For reviewer Joe Muggs, my performance was "tiring, even uncomfortably close to insane". "Scotsman-turned-world-citizen Nick Currie - aka Momus - took the stage in pyjamalike suit, ludicrous Beatle-wig and his trademark eyepatch, with only a laptop for accompaniment," Muggs wrote, mentioning my "mind-boggling" blog and "unashamed wonkiness". The headline to the piece ran "Mad Momus is an inspiration".

"You do look pretty close to madness!" commented my mother, who famously refuses to walk down the street with me these days, afraid that people may throw a straitjacket around her. "Glad they are saying some good things though."

At the Tate Gallery last night the "uncomfortably close to insane" line was running through my head as I lay face down on a table in the august and imposing Room 9 of Tate Britain, filled with heroic Victorian military and naval scenes, early Turners, and a screen showing scenes from "Funky Forest". My hands, bound at the wrists by invisible ropes, twitched violently as I simulated being anally raped by an invisible medieval knight. In my mind it was perfectly clear that I was playing The Lady of Shalott, and that exactly such scenes could well appear in any one of the paintings hanging on the walls nearby. Early Momus songs were inspired by exactly the kind of perversity I'd see in paintings at the Tate and the National Gallery.

Apparently when No Bra played this same room, the sudden appearance of Suzanne's breasts almost made the organizers halt the performance -- again despite the fact that many of the paintings and sculptures nearby featured scenes of bare-breasted women. The Tate also requested the artists performing to "please decline from using any pornographic or violent video footage within their performence". I immediately cancelled plans to show images of The Rape of the Sabine Women and Judith with the Head of Holofernes, or make any reference to The Bible or, indeed, the new Stephen Fry comedy series, the trailer for which features a parrot shouting "Fuck me! Fuck me! Come on my tits!"

A great range of normal human behaviour veers "uncomfortably close to insanity"; even the most eccentric or extreme art doesn't show the half of it. Still, I'm grateful to the Tate (in the shape of funky culturepreneurs Adrian Shaw and Dexter Bentley) for letting me perform under the paintings. You can also hear me today live in session on Hello Goodbye, Dexter's show on Resonance FM, between noon and 1.30pm UK time. The webstream is here. I promise not to sing any rude words or be at all mind-bogglingly mad in the interview.

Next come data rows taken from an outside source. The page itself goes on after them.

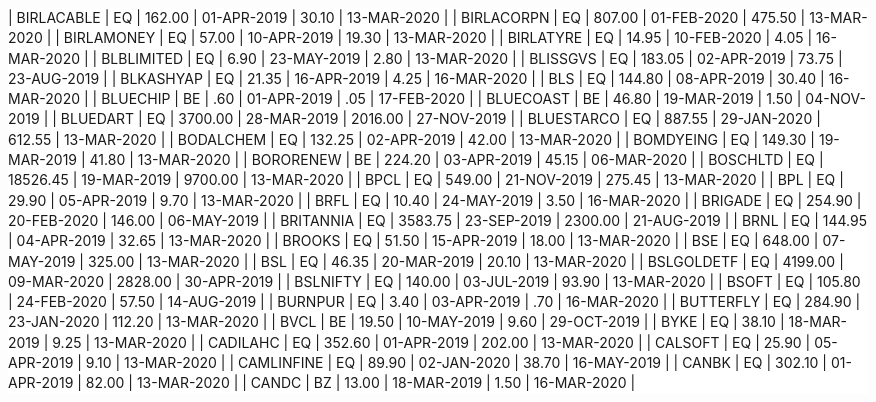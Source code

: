 | BIRLACABLE | EQ | 162.00 | 01-APR-2019 | 30.10 | 13-MAR-2020 |
| BIRLACORPN | EQ | 807.00 | 01-FEB-2020 | 475.50 | 13-MAR-2020 |
| BIRLAMONEY | EQ | 57.00 | 10-APR-2019 | 19.30 | 13-MAR-2020 |
| BIRLATYRE | EQ | 14.95 | 10-FEB-2020 | 4.05 | 16-MAR-2020 |
| BLBLIMITED | EQ | 6.90 | 23-MAY-2019 | 2.80 | 13-MAR-2020 |
| BLISSGVS | EQ | 183.05 | 02-APR-2019 | 73.75 | 23-AUG-2019 |
| BLKASHYAP | EQ | 21.35 | 16-APR-2019 | 4.25 | 16-MAR-2020 |
| BLS | EQ | 144.80 | 08-APR-2019 | 30.40 | 16-MAR-2020 |
| BLUECHIP | BE | .60 | 01-APR-2019 | .05 | 17-FEB-2020 |
| BLUECOAST | BE | 46.80 | 19-MAR-2019 | 1.50 | 04-NOV-2019 |
| BLUEDART | EQ | 3700.00 | 28-MAR-2019 | 2016.00 | 27-NOV-2019 |
| BLUESTARCO | EQ | 887.55 | 29-JAN-2020 | 612.55 | 13-MAR-2020 |
| BODALCHEM | EQ | 132.25 | 02-APR-2019 | 42.00 | 13-MAR-2020 |
| BOMDYEING | EQ | 149.30 | 19-MAR-2019 | 41.80 | 13-MAR-2020 |
| BORORENEW | BE | 224.20 | 03-APR-2019 | 45.15 | 06-MAR-2020 |
| BOSCHLTD | EQ | 18526.45 | 19-MAR-2019 | 9700.00 | 13-MAR-2020 |
| BPCL | EQ | 549.00 | 21-NOV-2019 | 275.45 | 13-MAR-2020 |
| BPL | EQ | 29.90 | 05-APR-2019 | 9.70 | 13-MAR-2020 |
| BRFL | EQ | 10.40 | 24-MAY-2019 | 3.50 | 16-MAR-2020 |
| BRIGADE | EQ | 254.90 | 20-FEB-2020 | 146.00 | 06-MAY-2019 |
| BRITANNIA | EQ | 3583.75 | 23-SEP-2019 | 2300.00 | 21-AUG-2019 |
| BRNL | EQ | 144.95 | 04-APR-2019 | 32.65 | 13-MAR-2020 |
| BROOKS | EQ | 51.50 | 15-APR-2019 | 18.00 | 13-MAR-2020 |
| BSE | EQ | 648.00 | 07-MAY-2019 | 325.00 | 13-MAR-2020 |
| BSL | EQ | 46.35 | 20-MAR-2019 | 20.10 | 13-MAR-2020 |
| BSLGOLDETF | EQ | 4199.00 | 09-MAR-2020 | 2828.00 | 30-APR-2019 |
| BSLNIFTY | EQ | 140.00 | 03-JUL-2019 | 93.90 | 13-MAR-2020 |
| BSOFT | EQ | 105.80 | 24-FEB-2020 | 57.50 | 14-AUG-2019 |
| BURNPUR | EQ | 3.40 | 03-APR-2019 | .70 | 16-MAR-2020 |
| BUTTERFLY | EQ | 284.90 | 23-JAN-2020 | 112.20 | 13-MAR-2020 |
| BVCL | BE | 19.50 | 10-MAY-2019 | 9.60 | 29-OCT-2019 |
| BYKE | EQ | 38.10 | 18-MAR-2019 | 9.25 | 13-MAR-2020 |
| CADILAHC | EQ | 352.60 | 01-APR-2019 | 202.00 | 13-MAR-2020 |
| CALSOFT | EQ | 25.90 | 05-APR-2019 | 9.10 | 13-MAR-2020 |
| CAMLINFINE | EQ | 89.90 | 02-JAN-2020 | 38.70 | 16-MAY-2019 |
| CANBK | EQ | 302.10 | 01-APR-2019 | 82.00 | 13-MAR-2020 |
| CANDC | BZ | 13.00 | 18-MAR-2019 | 1.50 | 16-MAR-2020 |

Hello, it is me, Joe Muggs

Date: 2007-01-07 03:34 pm (UTC)
From: [identity profile] suburban-disco.livejournal.com
I'm glad you found the review generally complementary - it was certainly meant to be. The headline, of course, was the subs', not mine, and the whole text was heavily cut from what was orginally filed. Here is what I wrote in full:

POP
Momus, Spitz E1
3/5

Upon walking in to the Spitz, it was hard to believe that this wasn’t a filming of some Chris Morris satire of the art world. Onstage were two young men in thick-rimmed specs, sitting on opposite sides of a café table loaded with cups, glasses and a steaming pot of tea. A loud soundtrack of street noise and snatches of music was playing. One of the duo – BoyleAndShaw, according to the posters – was hammering percussively at an amplified typewriter on his lap, and occasionally passing paper to his thickly-bearded colleague, who was murmuring, ranting and occasionally chanting, monk-like into another microphone. After some twenty minutes of this, they stood up and the crowd applauded wildly.

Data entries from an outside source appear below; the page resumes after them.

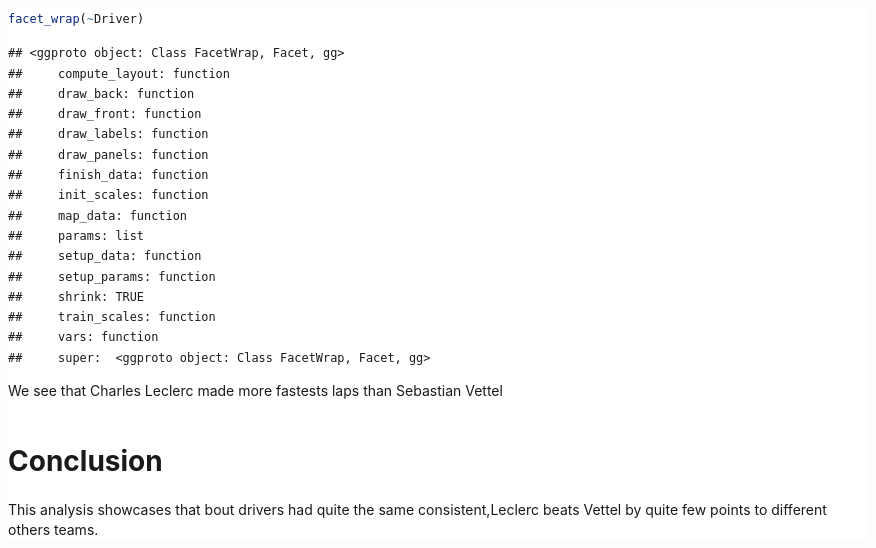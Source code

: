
 ``` r
facet_wrap(~Driver)
```

    ## <ggproto object: Class FacetWrap, Facet, gg>
    ##     compute_layout: function
    ##     draw_back: function
    ##     draw_front: function
    ##     draw_labels: function
    ##     draw_panels: function
    ##     finish_data: function
    ##     init_scales: function
    ##     map_data: function
    ##     params: list
    ##     setup_data: function
    ##     setup_params: function
    ##     shrink: TRUE
    ##     train_scales: function
    ##     vars: function
    ##     super:  <ggproto object: Class FacetWrap, Facet, gg>

We see that Charles Leclerc made more fastests laps than Sebastian
Vettel

# Conclusion

This analysis showcases that bout drivers had quite the same
consistent,Leclerc beats Vettel by quite few points to different others
teams.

Unsurprisingly, this crowd were a bohemian bunch. In the break, as cool ambient/classical drones played, it was possible to overhear earnest conversations about Chinese Confucianism, Barcelona techno venues and Jay Joplin’s White Cube gallery all at once. Everyone made a point of looking cool, unruffled and unembarrassed as next support act Suzanne Oberbeck, aka No Bra appeared, living up to her stage name – clad in nothing but neon pink micro-miniskirt, stockings and blonde toothbrush moustache. Unruffled they may have been, but that didn’t stop them eagerly (if coolly) taking pictures and post-ironically commenting on her breasts. Amazingly, though, No Bra’s ultra-deadpan delivery of grimy urban tales and parodies of trendies and scenesters, over brooding electro beats – think a depressive Peaches – quickly transcended gimmickry or titillation.

Scotsman-turned-world-citizen Nick Currie – Momus – is a veteran of such boho scenes. From the early 80s on, he has plied clever, quirky and hyper-literate electronic pop to a cult audience without ever making waves in the wider music scenes, except in Japan where he now lives. His poppiest songs often resemble the Pet Shop Boys, but in almost every way he represents the opposite of their populist, disco-driven ambition and Englishness.

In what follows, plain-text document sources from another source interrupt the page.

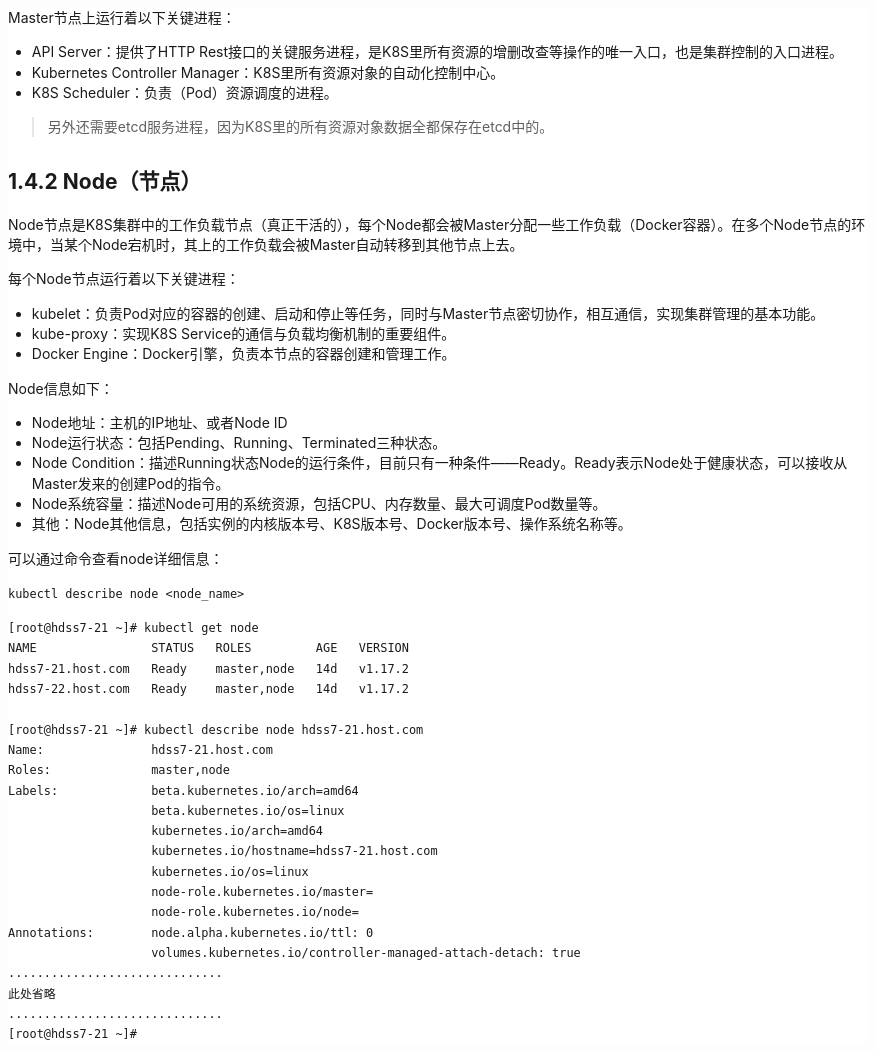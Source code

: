 Master节点上运行着以下关键进程：

* API Server：提供了HTTP Rest接口的关键服务进程，是K8S里所有资源的增删改查等操作的唯一入口，也是集群控制的入口进程。
* Kubernetes Controller Manager：K8S里所有资源对象的自动化控制中心。
* K8S Scheduler：负责（Pod）资源调度的进程。

> 另外还需要etcd服务进程，因为K8S里的所有资源对象数据全都保存在etcd中的。

## 1.4.2 Node（节点）

Node节点是K8S集群中的工作负载节点（真正干活的），每个Node都会被Master分配一些工作负载（Docker容器）。在多个Node节点的环境中，当某个Node宕机时，其上的工作负载会被Master自动转移到其他节点上去。

每个Node节点运行着以下关键进程：

* kubelet：负责Pod对应的容器的创建、启动和停止等任务，同时与Master节点密切协作，相互通信，实现集群管理的基本功能。
* kube-proxy：实现K8S Service的通信与负载均衡机制的重要组件。
* Docker Engine：Docker引擎，负责本节点的容器创建和管理工作。

Node信息如下：

* Node地址：主机的IP地址、或者Node ID
* Node运行状态：包括Pending、Running、Terminated三种状态。
* Node Condition：描述Running状态Node的运行条件，目前只有一种条件——Ready。Ready表示Node处于健康状态，可以接收从Master发来的创建Pod的指令。
* Node系统容量：描述Node可用的系统资源，包括CPU、内存数量、最大可调度Pod数量等。
* 其他：Node其他信息，包括实例的内核版本号、K8S版本号、Docker版本号、操作系统名称等。

可以通过命令查看node详细信息：

```
kubectl describe node <node_name>
```

```
[root@hdss7-21 ~]# kubectl get node
NAME                STATUS   ROLES         AGE   VERSION
hdss7-21.host.com   Ready    master,node   14d   v1.17.2
hdss7-22.host.com   Ready    master,node   14d   v1.17.2

[root@hdss7-21 ~]# kubectl describe node hdss7-21.host.com
Name:               hdss7-21.host.com
Roles:              master,node
Labels:             beta.kubernetes.io/arch=amd64
                    beta.kubernetes.io/os=linux
                    kubernetes.io/arch=amd64
                    kubernetes.io/hostname=hdss7-21.host.com
                    kubernetes.io/os=linux
                    node-role.kubernetes.io/master=
                    node-role.kubernetes.io/node=
Annotations:        node.alpha.kubernetes.io/ttl: 0
                    volumes.kubernetes.io/controller-managed-attach-detach: true
..............................
此处省略
..............................
[root@hdss7-21 ~]#
```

Taking the stage in pyjama-like suit, ludicrous Beatle-wig and his trademark eyepatch, with only a laptop for accompaniment, Currie began with a couple of PSBs-like wistful pop songs, but rapidly diverted into stranger electronic sounds and more abstracted lines. He zipped through medieval folk, kitsch exotica samples, trip-hop beats, electronica songs about Beowulf, nonsensical lyrics translated by Google from Japanese, and a shockingly sexy Curtis Mayfield falsetto on ‘Born To Be Adored By Women’. Currie, as anyone who has read his mind-boggling blog – imomus.livejournal.com – has a restless intelligence. At times, this made his performance tiring, even uncomfortably close to insane, but each time he appeared to be too far off on a tangent, he would always return to the melodic hooks he writes so well. It’s easy to mock the eccentric and arty-farty, but such unashamed wonkiness can provide invention to be treasured.